Stored data

*****

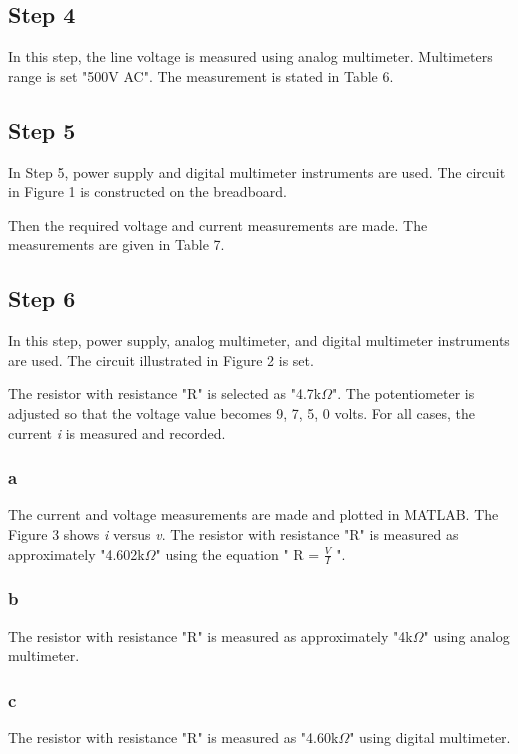 \documentclass[letterpaper,12pt]{article}
\begin{document}
\subsection{Step 4}
In this step, the line voltage is measured using analog multimeter. Multimeters range is set "500V AC". The measurement is stated in Table 6.


\subsection{Step 5}
In Step 5, power supply and digital multimeter instruments are used. The circuit in Figure 1 is constructed on the breadboard. 

Then the required voltage and current measurements are made. The measurements are given in Table 7.


\subsection{Step 6}
In this step, power supply, analog multimeter, and digital multimeter instruments are used. The circuit illustrated in Figure 2 is set. 


The resistor with resistance "R" is selected as "4.7k\(\Omega\)". The potentiometer is adjusted so that the voltage value becomes 9, 7, 5, 0 volts. For all cases, the current \emph{i} is measured and recorded.

\subsubsection{a}
The current and voltage measurements are made and plotted in MATLAB. The Figure 3 shows  \emph{i} versus \emph{v}. The resistor with resistance "R" is measured as approximately "4.602k\(\Omega\)" using the equation " R  = \(\frac{V}{I}\) ".



\subsubsection{b}

The resistor with resistance "R" is measured as approximately "4k\(\Omega\)" using analog multimeter.
\subsubsection{c}

The resistor with resistance "R" is measured as  "4.60k\(\Omega\)" using digital multimeter.
\end{document}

*****

The answer must consist of every line from the data that holds the string "subsubsection".

\subsubsection{a}
\subsubsection{b}
\subsubsection{c}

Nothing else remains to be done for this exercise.